From the material below, copy every line in which the word "signed" occurs.
○ ○ ○
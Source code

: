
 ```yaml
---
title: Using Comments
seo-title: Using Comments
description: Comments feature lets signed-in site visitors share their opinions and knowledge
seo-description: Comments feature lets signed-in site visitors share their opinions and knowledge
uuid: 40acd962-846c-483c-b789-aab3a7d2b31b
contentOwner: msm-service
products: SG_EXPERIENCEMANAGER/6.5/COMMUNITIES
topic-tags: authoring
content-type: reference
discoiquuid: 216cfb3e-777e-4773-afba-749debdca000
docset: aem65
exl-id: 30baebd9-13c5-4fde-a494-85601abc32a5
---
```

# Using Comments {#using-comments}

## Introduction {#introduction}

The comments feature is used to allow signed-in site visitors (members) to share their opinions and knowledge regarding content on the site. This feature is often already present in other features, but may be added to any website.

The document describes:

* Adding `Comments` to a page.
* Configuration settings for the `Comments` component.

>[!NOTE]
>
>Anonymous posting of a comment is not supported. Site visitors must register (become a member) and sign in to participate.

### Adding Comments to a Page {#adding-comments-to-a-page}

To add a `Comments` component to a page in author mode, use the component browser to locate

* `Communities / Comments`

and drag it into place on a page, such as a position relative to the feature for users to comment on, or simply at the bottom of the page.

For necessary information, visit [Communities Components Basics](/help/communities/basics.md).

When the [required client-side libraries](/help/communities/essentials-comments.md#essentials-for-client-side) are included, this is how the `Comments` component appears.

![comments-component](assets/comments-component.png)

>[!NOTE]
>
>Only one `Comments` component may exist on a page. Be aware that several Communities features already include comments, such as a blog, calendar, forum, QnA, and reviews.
○ ○ ○
Answer to this task
description: Comments feature lets signed-in site visitors share their opinions and knowledge
seo-description: Comments feature lets signed-in site visitors share their opinions and knowledge
The comments feature is used to allow signed-in site visitors (members) to share their opinions and knowledge regarding content on the site. This feature is often already present in other features, but may be added to any website.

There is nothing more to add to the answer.